Work Text:
July 7th
The café was too small, too bright, and already wrong. Damian knew it the moment the man across the street stopped pretending to read the menu posted on the window. Thick neck. Heavy shoulders. Hands that hung loose like he trusted them too much. One of Kovač’s people. Not subtle. Not alone.
“Clock it,” Nika murmured without looking at him.
“I see him,” Damian said.
The problem wasn’t the capanga. The problem was the street. Narrow. No clean exits. Too many civilians. If they ran, the man would follow. If they fought, the mission burned.
Nika glanced up at the chalkboard menu, then leaned closer, lips near his ear. “We need a disguise.”
“We are already disguised.”
“Not enough.”
She turned, fast and casual, and slipped her arm through his.
Damian stiffened.
“Relax,” she said under her breath. “Couples don’t walk like they’re about to commit murder.”
His pulse ticked once, sharp. “This is unnecessary.”
She smiled at him.
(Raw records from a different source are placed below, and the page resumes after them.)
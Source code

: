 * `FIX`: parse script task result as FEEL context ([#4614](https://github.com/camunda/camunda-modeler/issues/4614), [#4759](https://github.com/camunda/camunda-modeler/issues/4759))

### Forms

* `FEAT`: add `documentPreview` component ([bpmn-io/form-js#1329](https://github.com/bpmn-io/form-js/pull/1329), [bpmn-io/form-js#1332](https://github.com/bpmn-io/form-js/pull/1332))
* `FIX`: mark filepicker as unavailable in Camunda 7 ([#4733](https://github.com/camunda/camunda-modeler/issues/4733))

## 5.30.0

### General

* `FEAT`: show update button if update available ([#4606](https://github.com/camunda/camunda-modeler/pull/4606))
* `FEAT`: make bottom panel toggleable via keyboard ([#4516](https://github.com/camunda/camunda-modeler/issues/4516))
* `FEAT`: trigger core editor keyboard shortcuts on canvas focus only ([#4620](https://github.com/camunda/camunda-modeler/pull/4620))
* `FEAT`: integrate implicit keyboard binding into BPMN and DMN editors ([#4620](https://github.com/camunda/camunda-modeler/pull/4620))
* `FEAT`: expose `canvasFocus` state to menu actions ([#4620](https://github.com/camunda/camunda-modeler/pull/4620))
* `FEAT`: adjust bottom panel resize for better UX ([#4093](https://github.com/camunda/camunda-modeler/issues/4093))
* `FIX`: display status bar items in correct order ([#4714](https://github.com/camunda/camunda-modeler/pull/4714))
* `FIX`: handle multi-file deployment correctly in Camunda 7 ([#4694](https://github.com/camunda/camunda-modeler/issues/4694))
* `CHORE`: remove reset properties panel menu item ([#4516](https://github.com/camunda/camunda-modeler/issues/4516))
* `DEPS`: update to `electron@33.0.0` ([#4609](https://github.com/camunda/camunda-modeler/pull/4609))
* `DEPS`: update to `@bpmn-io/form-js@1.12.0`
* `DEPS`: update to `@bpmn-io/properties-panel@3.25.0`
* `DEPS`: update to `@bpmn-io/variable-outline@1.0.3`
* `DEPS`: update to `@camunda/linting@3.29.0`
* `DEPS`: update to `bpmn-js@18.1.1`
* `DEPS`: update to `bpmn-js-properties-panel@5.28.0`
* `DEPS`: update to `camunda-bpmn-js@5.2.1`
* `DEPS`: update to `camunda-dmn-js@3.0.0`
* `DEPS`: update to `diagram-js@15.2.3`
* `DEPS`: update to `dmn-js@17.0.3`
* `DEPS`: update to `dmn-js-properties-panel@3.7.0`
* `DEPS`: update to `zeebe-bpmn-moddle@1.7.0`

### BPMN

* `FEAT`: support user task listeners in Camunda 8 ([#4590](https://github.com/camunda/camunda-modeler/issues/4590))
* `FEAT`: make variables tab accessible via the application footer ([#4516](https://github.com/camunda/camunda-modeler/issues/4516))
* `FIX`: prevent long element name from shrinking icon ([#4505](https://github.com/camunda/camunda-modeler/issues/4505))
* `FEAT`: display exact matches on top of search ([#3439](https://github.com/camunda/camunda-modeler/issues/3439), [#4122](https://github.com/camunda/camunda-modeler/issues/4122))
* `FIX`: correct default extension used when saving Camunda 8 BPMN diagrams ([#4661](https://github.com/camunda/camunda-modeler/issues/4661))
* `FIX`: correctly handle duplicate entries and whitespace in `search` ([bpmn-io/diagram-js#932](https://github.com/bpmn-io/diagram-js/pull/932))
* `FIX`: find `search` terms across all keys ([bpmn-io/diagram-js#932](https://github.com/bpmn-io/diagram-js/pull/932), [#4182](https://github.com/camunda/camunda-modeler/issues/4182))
Not at the threat. At him. “Play along.”
They moved. Slowly. Past the café window. Past the man’s line of sight. Damian felt it immediately — the attention. The shift. The watcher recalibrating.
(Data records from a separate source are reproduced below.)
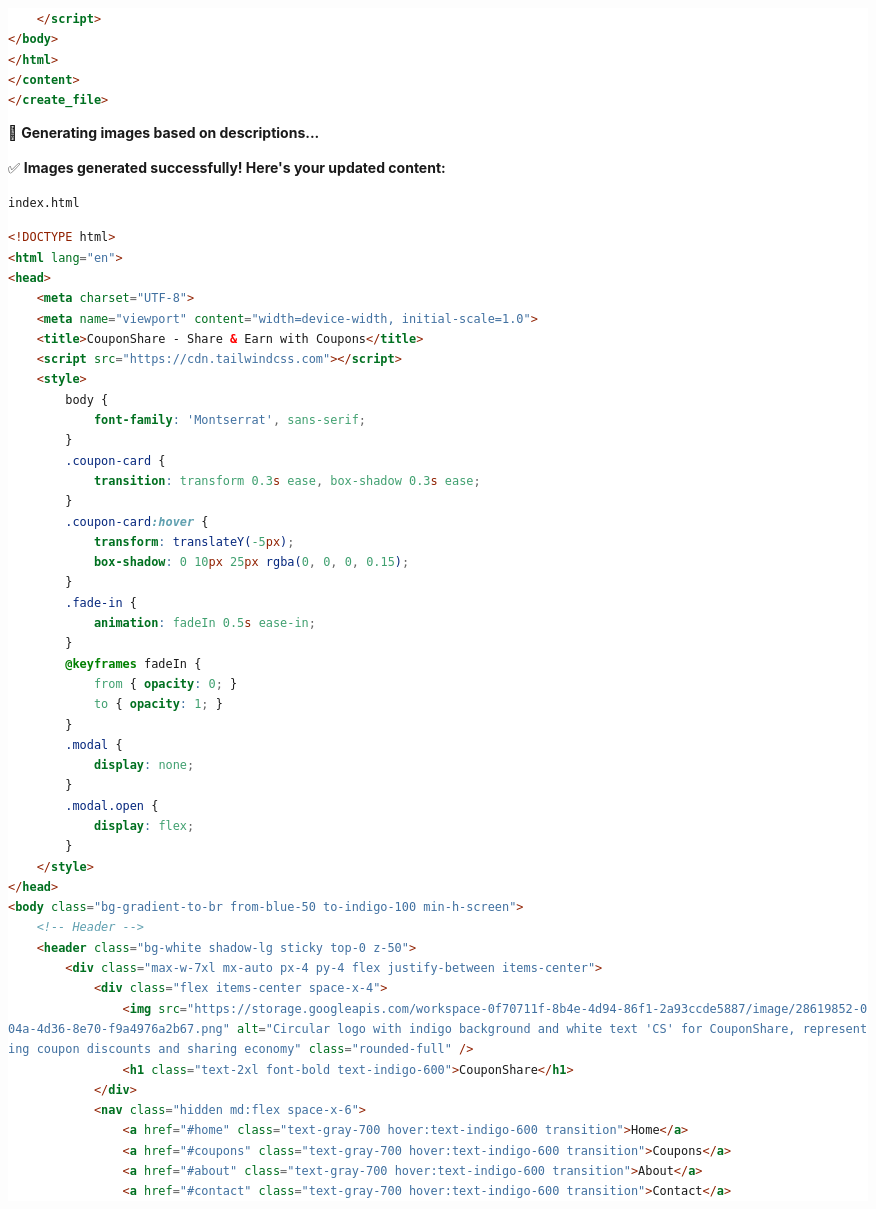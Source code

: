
 ```html
    </script>
</body>
</html>
</content>
</create_file>
```

🎨 **Generating images based on descriptions...**

✅ **Images generated successfully! Here's your updated content:**

`index.html`
```html
<!DOCTYPE html>
<html lang="en">
<head>
    <meta charset="UTF-8">
    <meta name="viewport" content="width=device-width, initial-scale=1.0">
    <title>CouponShare - Share & Earn with Coupons</title>
    <script src="https://cdn.tailwindcss.com"></script>
    <style>
        body {
            font-family: 'Montserrat', sans-serif;
        }
        .coupon-card {
            transition: transform 0.3s ease, box-shadow 0.3s ease;
        }
        .coupon-card:hover {
            transform: translateY(-5px);
            box-shadow: 0 10px 25px rgba(0, 0, 0, 0.15);
        }
        .fade-in {
            animation: fadeIn 0.5s ease-in;
        }
        @keyframes fadeIn {
            from { opacity: 0; }
            to { opacity: 1; }
        }
        .modal {
            display: none;
        }
        .modal.open {
            display: flex;
        }
    </style>
</head>
<body class="bg-gradient-to-br from-blue-50 to-indigo-100 min-h-screen">
    <!-- Header -->
    <header class="bg-white shadow-lg sticky top-0 z-50">
        <div class="max-w-7xl mx-auto px-4 py-4 flex justify-between items-center">
            <div class="flex items-center space-x-4">
                <img src="https://storage.googleapis.com/workspace-0f70711f-8b4e-4d94-86f1-2a93ccde5887/image/28619852-004a-4d36-8e70-f9a4976a2b67.png" alt="Circular logo with indigo background and white text 'CS' for CouponShare, representing coupon discounts and sharing economy" class="rounded-full" />
                <h1 class="text-2xl font-bold text-indigo-600">CouponShare</h1>
            </div>
            <nav class="hidden md:flex space-x-6">
                <a href="#home" class="text-gray-700 hover:text-indigo-600 transition">Home</a>
                <a href="#coupons" class="text-gray-700 hover:text-indigo-600 transition">Coupons</a>
                <a href="#about" class="text-gray-700 hover:text-indigo-600 transition">About</a>
                <a href="#contact" class="text-gray-700 hover:text-indigo-600 transition">Contact</a>
```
Nika leaned into him more, fingers curling at his elbow. Her body warm. The man followed.
“Still with us,” Damian muttered.
“Then we sell it,” she said.
They stopped near a flower stand. Buckets of cheap roses and lilies crowded the sidewalk. Nika turned fully toward him now, one hand sliding up to his shoulder, the other flattening against his chest like it belonged there.
Damian’s breath stalled. She rose on her toes. He didn’t have time to argue. Her mouth met his. Not tentative. Not careful. Open and deliberate, like she had decided something and followed through. The world narrowed to heat and pressure and the faint bite of chili-sweet lipstick. Sugar first. Then burn. It lingered.
Damian forgot the street.
Forgot the man.
Forgot the plan.
He kissed her back without thinking, hand lifting to her waist, grounding himself there like it was instinct instead of choice. Her breath hitched, just slightly, and she smiled into the kiss like she knew exactly what she was doing to him.
It wasn’t his first kiss. But was the first one that erased everything else. When she pulled back, her forehead rested against his for half a second. Just enough.
“Still watching,” she whispered.
Damian didn’t look. He didn’t need to. He could feel it, the attention slipping away, the calculation changing. A couple. Nothing useful here.
They started walking again. Neither of them spoke for a full block. The taste stayed with him. Sweet. Sharp. Unfair.
At the corner, Nika finally loosened her grip, though her fingers lingered at his sleeve. “You okay?”
He nodded once. Too fast.
She studied him, eyes searching, then softer. “Sorry. I didn’t mean to—”
“It was effective,” Damian said.
She raised a brow. “That’s all?”
He swallowed.
“It was,” he corrected, voice steady, “the most effective.”
Her smile came slow. Smaller than usual. They separated at the next turn, back into motion, back into work. But Damian’s hand stayed warm where she’d been. His mouth still burned faintly. He didn’t wipe it away. He carried it with him.